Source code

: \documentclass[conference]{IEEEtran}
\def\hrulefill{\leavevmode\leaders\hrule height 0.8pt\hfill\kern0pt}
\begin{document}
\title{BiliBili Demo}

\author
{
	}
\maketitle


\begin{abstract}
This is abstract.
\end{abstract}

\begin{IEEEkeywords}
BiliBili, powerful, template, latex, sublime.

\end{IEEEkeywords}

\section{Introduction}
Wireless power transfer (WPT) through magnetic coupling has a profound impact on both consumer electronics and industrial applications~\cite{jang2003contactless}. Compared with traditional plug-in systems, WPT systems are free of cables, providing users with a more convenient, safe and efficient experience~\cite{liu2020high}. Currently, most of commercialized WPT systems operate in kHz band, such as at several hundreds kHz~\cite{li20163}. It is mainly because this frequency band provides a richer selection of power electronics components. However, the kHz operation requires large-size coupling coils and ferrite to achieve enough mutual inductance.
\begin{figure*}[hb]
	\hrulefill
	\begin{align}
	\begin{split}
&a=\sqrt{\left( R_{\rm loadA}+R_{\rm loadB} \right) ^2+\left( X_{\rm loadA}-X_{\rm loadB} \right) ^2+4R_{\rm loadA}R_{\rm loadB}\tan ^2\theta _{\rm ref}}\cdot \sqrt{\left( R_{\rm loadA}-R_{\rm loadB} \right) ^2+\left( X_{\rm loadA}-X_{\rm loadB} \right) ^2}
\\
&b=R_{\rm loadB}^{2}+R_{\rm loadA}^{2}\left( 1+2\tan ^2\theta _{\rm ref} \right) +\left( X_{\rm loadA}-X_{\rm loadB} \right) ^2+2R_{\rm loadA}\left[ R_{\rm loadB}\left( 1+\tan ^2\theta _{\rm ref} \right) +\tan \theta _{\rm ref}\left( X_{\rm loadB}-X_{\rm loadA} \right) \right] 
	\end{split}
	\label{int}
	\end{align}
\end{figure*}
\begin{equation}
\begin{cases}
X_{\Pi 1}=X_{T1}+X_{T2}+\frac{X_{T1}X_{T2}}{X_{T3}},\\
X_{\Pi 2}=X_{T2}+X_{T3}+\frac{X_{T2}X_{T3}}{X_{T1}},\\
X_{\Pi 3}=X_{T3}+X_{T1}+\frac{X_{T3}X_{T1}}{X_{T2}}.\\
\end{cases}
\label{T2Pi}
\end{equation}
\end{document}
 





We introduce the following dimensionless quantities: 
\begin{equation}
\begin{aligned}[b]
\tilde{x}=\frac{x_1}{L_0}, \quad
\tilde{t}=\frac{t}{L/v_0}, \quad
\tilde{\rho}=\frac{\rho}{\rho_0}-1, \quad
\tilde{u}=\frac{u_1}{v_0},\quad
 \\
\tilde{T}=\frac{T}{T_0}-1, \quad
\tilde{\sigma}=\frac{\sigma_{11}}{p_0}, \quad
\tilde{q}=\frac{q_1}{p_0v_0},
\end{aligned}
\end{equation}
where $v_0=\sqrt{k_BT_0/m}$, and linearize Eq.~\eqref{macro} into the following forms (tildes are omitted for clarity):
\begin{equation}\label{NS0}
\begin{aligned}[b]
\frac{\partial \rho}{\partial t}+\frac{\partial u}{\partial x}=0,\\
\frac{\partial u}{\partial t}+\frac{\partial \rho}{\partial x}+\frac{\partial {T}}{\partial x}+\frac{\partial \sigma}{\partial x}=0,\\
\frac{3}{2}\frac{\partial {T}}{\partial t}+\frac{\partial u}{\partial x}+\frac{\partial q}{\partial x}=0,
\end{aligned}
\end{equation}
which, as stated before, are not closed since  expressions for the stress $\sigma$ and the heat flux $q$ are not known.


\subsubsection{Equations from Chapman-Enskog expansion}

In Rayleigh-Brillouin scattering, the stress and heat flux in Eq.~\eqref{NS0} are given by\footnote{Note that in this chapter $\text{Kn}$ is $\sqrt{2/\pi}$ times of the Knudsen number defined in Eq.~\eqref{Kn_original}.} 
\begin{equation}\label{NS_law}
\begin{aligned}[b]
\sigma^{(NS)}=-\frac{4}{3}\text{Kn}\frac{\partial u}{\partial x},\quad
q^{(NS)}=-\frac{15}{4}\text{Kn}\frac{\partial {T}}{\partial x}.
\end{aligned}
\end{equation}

# # # # #

Give back all of the data above without any alteration.

▸ **TASK RESULT**:
Source code

: \documentclass[conference]{IEEEtran}
\def\hrulefill{\leavevmode\leaders\hrule height 0.8pt\hfill\kern0pt}
\begin{document}
\title{BiliBili Demo}

\author
{
	}
\maketitle


\begin{abstract}
This is abstract.
\end{abstract}

\begin{IEEEkeywords}
BiliBili, powerful, template, latex, sublime.

\end{IEEEkeywords}

\section{Introduction}
Wireless power transfer (WPT) through magnetic coupling has a profound impact on both consumer electronics and industrial applications~\cite{jang2003contactless}. Compared with traditional plug-in systems, WPT systems are free of cables, providing users with a more convenient, safe and efficient experience~\cite{liu2020high}. Currently, most of commercialized WPT systems operate in kHz band, such as at several hundreds kHz~\cite{li20163}. It is mainly because this frequency band provides a richer selection of power electronics components. However, the kHz operation requires large-size coupling coils and ferrite to achieve enough mutual inductance.
\begin{figure*}[hb]
	\hrulefill
	\begin{align}
	\begin{split}
&a=\sqrt{\left( R_{\rm loadA}+R_{\rm loadB} \right) ^2+\left( X_{\rm loadA}-X_{\rm loadB} \right) ^2+4R_{\rm loadA}R_{\rm loadB}\tan ^2\theta _{\rm ref}}\cdot \sqrt{\left( R_{\rm loadA}-R_{\rm loadB} \right) ^2+\left( X_{\rm loadA}-X_{\rm loadB} \right) ^2}
\\
&b=R_{\rm loadB}^{2}+R_{\rm loadA}^{2}\left( 1+2\tan ^2\theta _{\rm ref} \right) +\left( X_{\rm loadA}-X_{\rm loadB} \right) ^2+2R_{\rm loadA}\left[ R_{\rm loadB}\left( 1+\tan ^2\theta _{\rm ref} \right) +\tan \theta _{\rm ref}\left( X_{\rm loadB}-X_{\rm loadA} \right) \right] 
	\end{split}
	\label{int}
	\end{align}
\end{figure*}
\begin{equation}
\begin{cases}
X_{\Pi 1}=X_{T1}+X_{T2}+\frac{X_{T1}X_{T2}}{X_{T3}},\\
X_{\Pi 2}=X_{T2}+X_{T3}+\frac{X_{T2}X_{T3}}{X_{T1}},\\
X_{\Pi 3}=X_{T3}+X_{T1}+\frac{X_{T3}X_{T1}}{X_{T2}}.\\
\end{cases}
\label{T2Pi}
\end{equation}
\end{document}
 





We introduce the following dimensionless quantities: 
\begin{equation}
\begin{aligned}[b]
\tilde{x}=\frac{x_1}{L_0}, \quad
\tilde{t}=\frac{t}{L/v_0}, \quad
\tilde{\rho}=\frac{\rho}{\rho_0}-1, \quad
\tilde{u}=\frac{u_1}{v_0},\quad
 \\
\tilde{T}=\frac{T}{T_0}-1, \quad
\tilde{\sigma}=\frac{\sigma_{11}}{p_0}, \quad
\tilde{q}=\frac{q_1}{p_0v_0},
\end{aligned}
\end{equation}
where $v_0=\sqrt{k_BT_0/m}$, and linearize Eq.~\eqref{macro} into the following forms (tildes are omitted for clarity):
\begin{equation}\label{NS0}
\begin{aligned}[b]
\frac{\partial \rho}{\partial t}+\frac{\partial u}{\partial x}=0,\\
\frac{\partial u}{\partial t}+\frac{\partial \rho}{\partial x}+\frac{\partial {T}}{\partial x}+\frac{\partial \sigma}{\partial x}=0,\\
\frac{3}{2}\frac{\partial {T}}{\partial t}+\frac{\partial u}{\partial x}+\frac{\partial q}{\partial x}=0,
\end{aligned}
\end{equation}
which, as stated before, are not closed since  expressions for the stress $\sigma$ and the heat flux $q$ are not known.


\subsubsection{Equations from Chapman-Enskog expansion}

In Rayleigh-Brillouin scattering, the stress and heat flux in Eq.~\eqref{NS0} are given by\footnote{Note that in this chapter $\text{Kn}$ is $\sqrt{2/\pi}$ times of the Knudsen number defined in Eq.~\eqref{Kn_original}.} 
\begin{equation}\label{NS_law}
\begin{aligned}[b]
\sigma^{(NS)}=-\frac{4}{3}\text{Kn}\frac{\partial u}{\partial x},\quad
q^{(NS)}=-\frac{15}{4}\text{Kn}\frac{\partial {T}}{\partial x}.
\end{aligned}
\end{equation}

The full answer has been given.